_Task directions_:
Each record below should be written out again exactly.

Records from a data collection
◇ ◇ ◇ ◇

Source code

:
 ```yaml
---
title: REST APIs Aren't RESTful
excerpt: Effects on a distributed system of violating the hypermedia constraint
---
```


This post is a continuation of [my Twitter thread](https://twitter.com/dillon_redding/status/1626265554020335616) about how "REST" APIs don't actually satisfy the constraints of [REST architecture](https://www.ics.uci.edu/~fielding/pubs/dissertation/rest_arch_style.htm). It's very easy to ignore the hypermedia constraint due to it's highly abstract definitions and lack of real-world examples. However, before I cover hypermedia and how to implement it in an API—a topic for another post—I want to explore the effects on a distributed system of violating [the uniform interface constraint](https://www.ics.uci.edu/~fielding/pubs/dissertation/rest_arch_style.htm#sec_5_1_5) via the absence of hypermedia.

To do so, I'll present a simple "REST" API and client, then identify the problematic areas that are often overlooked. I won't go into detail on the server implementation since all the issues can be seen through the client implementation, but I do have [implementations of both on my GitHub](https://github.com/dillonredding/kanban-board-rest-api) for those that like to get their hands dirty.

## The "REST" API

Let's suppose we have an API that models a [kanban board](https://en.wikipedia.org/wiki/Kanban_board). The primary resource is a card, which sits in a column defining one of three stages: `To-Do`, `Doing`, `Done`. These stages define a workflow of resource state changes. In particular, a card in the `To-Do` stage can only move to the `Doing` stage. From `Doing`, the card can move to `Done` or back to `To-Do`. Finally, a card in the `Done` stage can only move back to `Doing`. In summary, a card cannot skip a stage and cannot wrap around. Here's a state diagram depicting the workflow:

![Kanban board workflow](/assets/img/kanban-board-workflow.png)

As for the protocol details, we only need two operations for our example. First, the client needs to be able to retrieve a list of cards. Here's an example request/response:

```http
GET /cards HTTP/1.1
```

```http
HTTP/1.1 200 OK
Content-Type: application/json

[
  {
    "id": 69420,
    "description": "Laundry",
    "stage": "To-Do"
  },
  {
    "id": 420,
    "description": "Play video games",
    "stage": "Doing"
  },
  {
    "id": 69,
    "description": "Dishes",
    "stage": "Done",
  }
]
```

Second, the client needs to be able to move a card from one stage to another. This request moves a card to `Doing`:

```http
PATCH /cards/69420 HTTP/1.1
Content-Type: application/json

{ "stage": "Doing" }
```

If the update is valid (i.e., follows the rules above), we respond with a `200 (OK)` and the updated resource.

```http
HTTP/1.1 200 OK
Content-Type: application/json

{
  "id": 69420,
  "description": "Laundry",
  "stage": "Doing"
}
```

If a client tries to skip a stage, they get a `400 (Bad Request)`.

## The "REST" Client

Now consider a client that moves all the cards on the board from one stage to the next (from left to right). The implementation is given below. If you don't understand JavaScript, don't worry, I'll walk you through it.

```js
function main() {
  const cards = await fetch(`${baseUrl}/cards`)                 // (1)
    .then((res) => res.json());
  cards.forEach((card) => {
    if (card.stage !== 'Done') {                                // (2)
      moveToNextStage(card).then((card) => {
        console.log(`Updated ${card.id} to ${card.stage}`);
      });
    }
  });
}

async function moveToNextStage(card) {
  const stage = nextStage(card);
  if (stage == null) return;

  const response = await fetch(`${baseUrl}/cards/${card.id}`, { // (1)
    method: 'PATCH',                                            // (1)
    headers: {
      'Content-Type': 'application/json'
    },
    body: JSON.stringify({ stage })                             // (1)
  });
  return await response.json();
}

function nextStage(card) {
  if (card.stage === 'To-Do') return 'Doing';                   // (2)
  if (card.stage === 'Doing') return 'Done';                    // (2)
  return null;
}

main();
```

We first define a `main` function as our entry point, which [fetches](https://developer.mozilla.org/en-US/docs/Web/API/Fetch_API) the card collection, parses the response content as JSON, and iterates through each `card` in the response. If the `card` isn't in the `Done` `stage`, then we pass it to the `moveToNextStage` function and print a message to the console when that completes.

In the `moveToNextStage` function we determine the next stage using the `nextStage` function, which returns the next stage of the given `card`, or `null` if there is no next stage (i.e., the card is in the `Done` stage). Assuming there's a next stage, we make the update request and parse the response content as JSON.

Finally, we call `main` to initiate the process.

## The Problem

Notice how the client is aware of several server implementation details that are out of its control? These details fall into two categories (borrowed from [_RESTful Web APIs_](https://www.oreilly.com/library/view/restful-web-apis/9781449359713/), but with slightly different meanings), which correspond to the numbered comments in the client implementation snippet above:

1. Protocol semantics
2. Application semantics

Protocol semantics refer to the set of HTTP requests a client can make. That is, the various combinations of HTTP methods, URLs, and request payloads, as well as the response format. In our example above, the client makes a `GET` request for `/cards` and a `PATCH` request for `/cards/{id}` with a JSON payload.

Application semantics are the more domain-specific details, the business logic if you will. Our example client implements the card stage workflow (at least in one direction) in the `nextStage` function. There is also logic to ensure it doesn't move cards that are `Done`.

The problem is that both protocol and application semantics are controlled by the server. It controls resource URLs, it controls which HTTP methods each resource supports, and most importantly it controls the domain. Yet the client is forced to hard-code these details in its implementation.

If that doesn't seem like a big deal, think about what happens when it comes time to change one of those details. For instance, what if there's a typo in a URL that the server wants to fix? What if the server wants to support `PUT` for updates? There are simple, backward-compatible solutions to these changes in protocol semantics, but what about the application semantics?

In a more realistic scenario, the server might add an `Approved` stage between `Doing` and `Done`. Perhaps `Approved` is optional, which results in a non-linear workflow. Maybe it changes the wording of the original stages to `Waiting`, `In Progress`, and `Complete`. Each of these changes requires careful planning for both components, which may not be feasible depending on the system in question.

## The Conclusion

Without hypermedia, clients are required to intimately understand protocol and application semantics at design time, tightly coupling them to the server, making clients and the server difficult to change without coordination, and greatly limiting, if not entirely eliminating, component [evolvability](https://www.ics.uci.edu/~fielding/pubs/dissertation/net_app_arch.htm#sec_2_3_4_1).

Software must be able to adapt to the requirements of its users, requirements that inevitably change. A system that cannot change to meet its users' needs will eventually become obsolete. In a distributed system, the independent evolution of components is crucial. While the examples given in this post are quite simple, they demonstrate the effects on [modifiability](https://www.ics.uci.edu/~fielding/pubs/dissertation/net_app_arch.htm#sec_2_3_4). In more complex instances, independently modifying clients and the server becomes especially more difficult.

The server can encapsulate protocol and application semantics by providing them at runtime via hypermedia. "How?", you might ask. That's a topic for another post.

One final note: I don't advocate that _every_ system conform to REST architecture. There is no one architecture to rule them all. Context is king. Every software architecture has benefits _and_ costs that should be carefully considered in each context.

◇ ◇ ◇ ◇

_Task output_:
Source code

:
 ```yaml
---
title: REST APIs Aren't RESTful
excerpt: Effects on a distributed system of violating the hypermedia constraint
---
```


This post is a continuation of [my Twitter thread](https://twitter.com/dillon_redding/status/1626265554020335616) about how "REST" APIs don't actually satisfy the constraints of [REST architecture](https://www.ics.uci.edu/~fielding/pubs/dissertation/rest_arch_style.htm). It's very easy to ignore the hypermedia constraint due to it's highly abstract definitions and lack of real-world examples. However, before I cover hypermedia and how to implement it in an API—a topic for another post—I want to explore the effects on a distributed system of violating [the uniform interface constraint](https://www.ics.uci.edu/~fielding/pubs/dissertation/rest_arch_style.htm#sec_5_1_5) via the absence of hypermedia.

To do so, I'll present a simple "REST" API and client, then identify the problematic areas that are often overlooked. I won't go into detail on the server implementation since all the issues can be seen through the client implementation, but I do have [implementations of both on my GitHub](https://github.com/dillonredding/kanban-board-rest-api) for those that like to get their hands dirty.

## The "REST" API

Let's suppose we have an API that models a [kanban board](https://en.wikipedia.org/wiki/Kanban_board). The primary resource is a card, which sits in a column defining one of three stages: `To-Do`, `Doing`, `Done`. These stages define a workflow of resource state changes. In particular, a card in the `To-Do` stage can only move to the `Doing` stage. From `Doing`, the card can move to `Done` or back to `To-Do`. Finally, a card in the `Done` stage can only move back to `Doing`. In summary, a card cannot skip a stage and cannot wrap around. Here's a state diagram depicting the workflow:

![Kanban board workflow](/assets/img/kanban-board-workflow.png)

As for the protocol details, we only need two operations for our example. First, the client needs to be able to retrieve a list of cards. Here's an example request/response:

```http
GET /cards HTTP/1.1
```

```http
HTTP/1.1 200 OK
Content-Type: application/json

[
  {
    "id": 69420,
    "description": "Laundry",
    "stage": "To-Do"
  },
  {
    "id": 420,
    "description": "Play video games",
    "stage": "Doing"
  },
  {
    "id": 69,
    "description": "Dishes",
    "stage": "Done",
  }
]
```

Second, the client needs to be able to move a card from one stage to another. This request moves a card to `Doing`:

```http
PATCH /cards/69420 HTTP/1.1
Content-Type: application/json

{ "stage": "Doing" }
```

If the update is valid (i.e., follows the rules above), we respond with a `200 (OK)` and the updated resource.

```http
HTTP/1.1 200 OK
Content-Type: application/json

{
  "id": 69420,
  "description": "Laundry",
  "stage": "Doing"
}
```

If a client tries to skip a stage, they get a `400 (Bad Request)`.

## The "REST" Client

Now consider a client that moves all the cards on the board from one stage to the next (from left to right). The implementation is given below. If you don't understand JavaScript, don't worry, I'll walk you through it.

```js
function main() {
  const cards = await fetch(`${baseUrl}/cards`)                 // (1)
    .then((res) => res.json());
  cards.forEach((card) => {
    if (card.stage !== 'Done') {                                // (2)
      moveToNextStage(card).then((card) => {
        console.log(`Updated ${card.id} to ${card.stage}`);
      });
    }
  });
}

async function moveToNextStage(card) {
  const stage = nextStage(card);
  if (stage == null) return;

  const response = await fetch(`${baseUrl}/cards/${card.id}`, { // (1)
    method: 'PATCH',                                            // (1)
    headers: {
      'Content-Type': 'application/json'
    },
    body: JSON.stringify({ stage })                             // (1)
  });
  return await response.json();
}

function nextStage(card) {
  if (card.stage === 'To-Do') return 'Doing';                   // (2)
  if (card.stage === 'Doing') return 'Done';                    // (2)
  return null;
}

main();
```

We first define a `main` function as our entry point, which [fetches](https://developer.mozilla.org/en-US/docs/Web/API/Fetch_API) the card collection, parses the response content as JSON, and iterates through each `card` in the response. If the `card` isn't in the `Done` `stage`, then we pass it to the `moveToNextStage` function and print a message to the console when that completes.

In the `moveToNextStage` function we determine the next stage using the `nextStage` function, which returns the next stage of the given `card`, or `null` if there is no next stage (i.e., the card is in the `Done` stage). Assuming there's a next stage, we make the update request and parse the response content as JSON.

Finally, we call `main` to initiate the process.

## The Problem

Notice how the client is aware of several server implementation details that are out of its control? These details fall into two categories (borrowed from [_RESTful Web APIs_](https://www.oreilly.com/library/view/restful-web-apis/9781449359713/), but with slightly different meanings), which correspond to the numbered comments in the client implementation snippet above:

1. Protocol semantics
2. Application semantics

Protocol semantics refer to the set of HTTP requests a client can make. That is, the various combinations of HTTP methods, URLs, and request payloads, as well as the response format. In our example above, the client makes a `GET` request for `/cards` and a `PATCH` request for `/cards/{id}` with a JSON payload.

Application semantics are the more domain-specific details, the business logic if you will. Our example client implements the card stage workflow (at least in one direction) in the `nextStage` function. There is also logic to ensure it doesn't move cards that are `Done`.

The problem is that both protocol and application semantics are controlled by the server. It controls resource URLs, it controls which HTTP methods each resource supports, and most importantly it controls the domain. Yet the client is forced to hard-code these details in its implementation.

If that doesn't seem like a big deal, think about what happens when it comes time to change one of those details. For instance, what if there's a typo in a URL that the server wants to fix? What if the server wants to support `PUT` for updates? There are simple, backward-compatible solutions to these changes in protocol semantics, but what about the application semantics?

In a more realistic scenario, the server might add an `Approved` stage between `Doing` and `Done`. Perhaps `Approved` is optional, which results in a non-linear workflow. Maybe it changes the wording of the original stages to `Waiting`, `In Progress`, and `Complete`. Each of these changes requires careful planning for both components, which may not be feasible depending on the system in question.

## The Conclusion

Without hypermedia, clients are required to intimately understand protocol and application semantics at design time, tightly coupling them to the server, making clients and the server difficult to change without coordination, and greatly limiting, if not entirely eliminating, component [evolvability](https://www.ics.uci.edu/~fielding/pubs/dissertation/net_app_arch.htm#sec_2_3_4_1).

Software must be able to adapt to the requirements of its users, requirements that inevitably change. A system that cannot change to meet its users' needs will eventually become obsolete. In a distributed system, the independent evolution of components is crucial. While the examples given in this post are quite simple, they demonstrate the effects on [modifiability](https://www.ics.uci.edu/~fielding/pubs/dissertation/net_app_arch.htm#sec_2_3_4). In more complex instances, independently modifying clients and the server becomes especially more difficult.

The server can encapsulate protocol and application semantics by providing them at runtime via hypermedia. "How?", you might ask. That's a topic for another post.

One final note: I don't advocate that _every_ system conform to REST architecture. There is no one architecture to rule them all. Context is king. Every software architecture has benefits _and_ costs that should be carefully considered in each context.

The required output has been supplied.